== TASK OBJECTIVE ==
Starting at the first line of the material below and stopping after the line that includes "## 🚀 Setup del entorno", write the lines out again exactly. Drop any pictures.

== DATASET EXTRACT ==
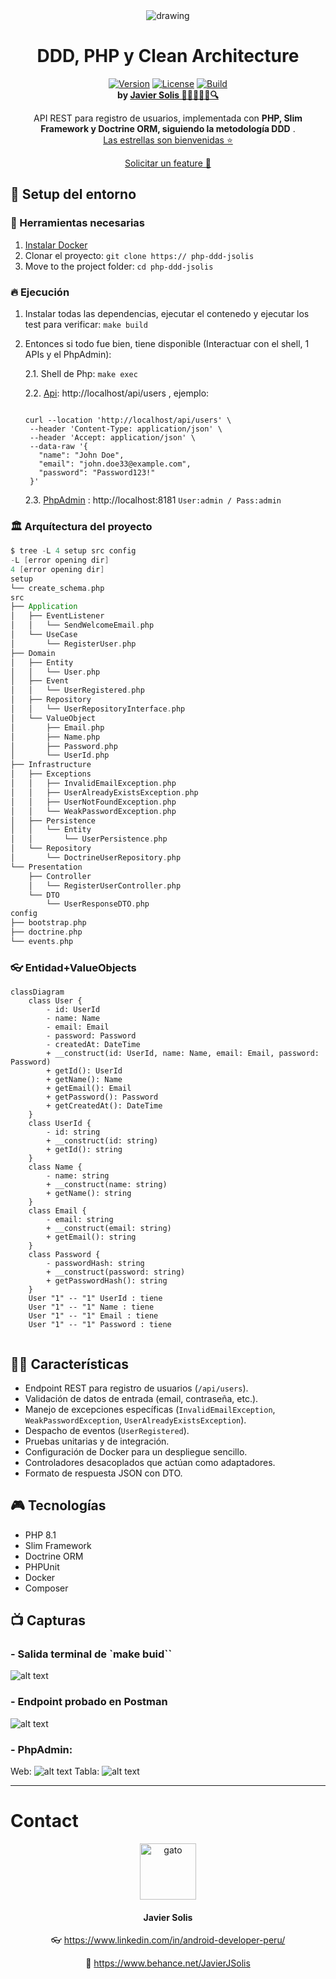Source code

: <div align="center">
    <img src=".readme_assets/logo.webp" align="center" alt="drawing"/>

<br>

<h1 align="center">
  DDD, PHP y Clean Architecture
</h1>


[![Version](https://img.shields.io/badge/version-1.0.0-blue)](https://github.com/usuario/repo/releases) [![License](https://img.shields.io/badge/license-MIT-green)](https://opensource.org/licenses/MIT) [![Build](https://img.shields.io/badge/build-passing-brightgreen)](https://github.com/usuario/repo/actions)<br>**by [Javier Solis 🧑‍💻🤖🚀🎯🔍](#contact)**


</div>

<div align="center">
API REST para registro de usuarios, implementada con <b>PHP, Slim Framework y Doctrine ORM, siguiendo la metodología DDD</b> .

  <br>
  <a href="https://github.com/CodelyTV/php-ddd-example/stargazers">Las estrellas son bienvenidas ⭐️</a>

  <a href="https://github.com/CodelyTV/php-ddd-example/issues">Solicitar un feature 🚀</a>
  
</div>


## 🚀 Setup del entorno

### 🐳 Herramientas necesarias

1. [Instalar Docker](https://www.docker.com/get-started)
2. Clonar el proyecto: `git clone https:// php-ddd-jsolis`
3. Move to the project folder: `cd php-ddd-jsolis`


### 🔥 Ejecución

1. Instalar todas las dependencias, ejecutar el contenedo y ejecutar los test para verificar: `make build`
   
2. Entonces si todo fue bien, tiene disponible (Interactuar con el shell, 1 APIs y el PhpAdmin):
   
   2.1.  Shell de Php: `make exec`
   
   2.2. [Api](http://localhost/api/users): http://localhost/api/users , ejemplo: 
   
   ```shell

   curl --location 'http://localhost/api/users' \
    --header 'Content-Type: application/json' \
    --header 'Accept: application/json' \
    --data-raw '{
      "name": "John Doe",
      "email": "john.doe33@example.com",
      "password": "Password123!"
    }'
   
   ```

   2.3. [PhpAdmin](http://localhost:8181) :  http://localhost:8181 `User:admin / Pass:admin`



### 🏛 Arquítectura del proyecto

```scala
$ tree -L 4 setup src config
-L [error opening dir]
4 [error opening dir]
setup
└── create_schema.php
src
├── Application
│   ├── EventListener
│   │   └── SendWelcomeEmail.php
│   └── UseCase
│       └── RegisterUser.php
├── Domain
│   ├── Entity
│   │   └── User.php
│   ├── Event
│   │   └── UserRegistered.php
│   ├── Repository
│   │   └── UserRepositoryInterface.php
│   └── ValueObject
│       ├── Email.php
│       ├── Name.php
│       ├── Password.php
│       └── UserId.php
├── Infrastructure
│   ├── Exceptions
│   │   ├── InvalidEmailException.php
│   │   ├── UserAlreadyExistsException.php
│   │   ├── UserNotFoundException.php
│   │   └── WeakPasswordException.php
│   ├── Persistence
│   │   └── Entity
│   │       └── UserPersistence.php
│   └── Repository
│       └── DoctrineUserRepository.php
└── Presentation
    ├── Controller
    │   └── RegisterUserController.php
    └── DTO
        └── UserResponseDTO.php
config
├── bootstrap.php
├── doctrine.php
└── events.php
```

### 👓 Entidad+ValueObjects

```mermaid
classDiagram
    class User {
        - id: UserId
        - name: Name
        - email: Email
        - password: Password
        - createdAt: DateTime
        + __construct(id: UserId, name: Name, email: Email, password: Password)
        + getId(): UserId
        + getName(): Name
        + getEmail(): Email
        + getPassword(): Password
        + getCreatedAt(): DateTime
    }
    class UserId {
        - id: string
        + __construct(id: string)
        + getId(): string
    }
    class Name {
        - name: string
        + __construct(name: string)
        + getName(): string
    }
    class Email {
        - email: string
        + __construct(email: string)
        + getEmail(): string
    }
    class Password {
        - passwordHash: string
        + __construct(password: string)
        + getPasswordHash(): string
    }
    User "1" -- "1" UserId : tiene
    User "1" -- "1" Name : tiene
    User "1" -- "1" Email : tiene
    User "1" -- "1" Password : tiene
    
```

## 🙋🏻 Características

* Endpoint REST para registro de usuarios (`/api/users`).
* Validación de datos de entrada (email, contraseña, etc.).
* Manejo de excepciones específicas (`InvalidEmailException`, `WeakPasswordException`, `UserAlreadyExistsException`).
* Despacho de eventos (`UserRegistered`).
* Pruebas unitarias y de integración.
* Configuración de Docker para un despliegue sencillo.
* Controladores desacoplados que actúan como adaptadores.
* Formato de respuesta JSON con DTO.

## 🎮 Tecnologías

* PHP 8.1
* Slim Framework
* Doctrine ORM
* PHPUnit
* Docker
* Composer


## 📺 Capturas

### - Salida terminal de `make buid``
  ![alt text](image.png)

### - Endpoint probado en Postman
   ![alt text](image-1.png)

### - PhpAdmin:
   Web:
   ![alt text](image-2.png)
   Tabla:
   ![alt text](image-3.png)



---

# Contact

<div align="center">
    
   <img src=".readme_assets/contact_img.png" width="90" align="center" alt="gato"/>

#### Javier Solis

👓 https://www.linkedin.com/in/android-developer-peru/

💼 https://www.behance.net/JavierJSolis

</div>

== ANSWER TO THIS TASK ==
Source code

: <div align="center">
    <img src=".readme_assets/logo.webp" align="center" alt="drawing"/>

<br>

<h1 align="center">
  DDD, PHP y Clean Architecture
</h1>


[![Version](https://img.shields.io/badge/version-1.0.0-blue)](https://github.com/usuario/repo/releases) [![License](https://img.shields.io/badge/license-MIT-green)](https://opensource.org/licenses/MIT) [![Build](https://img.shields.io/badge/build-passing-brightgreen)](https://github.com/usuario/repo/actions)<br>**by [Javier Solis 🧑‍💻🤖🚀🎯🔍](#contact)**


</div>

<div align="center">
API REST para registro de usuarios, implementada con <b>PHP, Slim Framework y Doctrine ORM, siguiendo la metodología DDD</b> .

  <br>
  <a href="https://github.com/CodelyTV/php-ddd-example/stargazers">Las estrellas son bienvenidas ⭐️</a>

  <a href="https://github.com/CodelyTV/php-ddd-example/issues">Solicitar un feature 🚀</a>
  
</div>


## 🚀 Setup del entorno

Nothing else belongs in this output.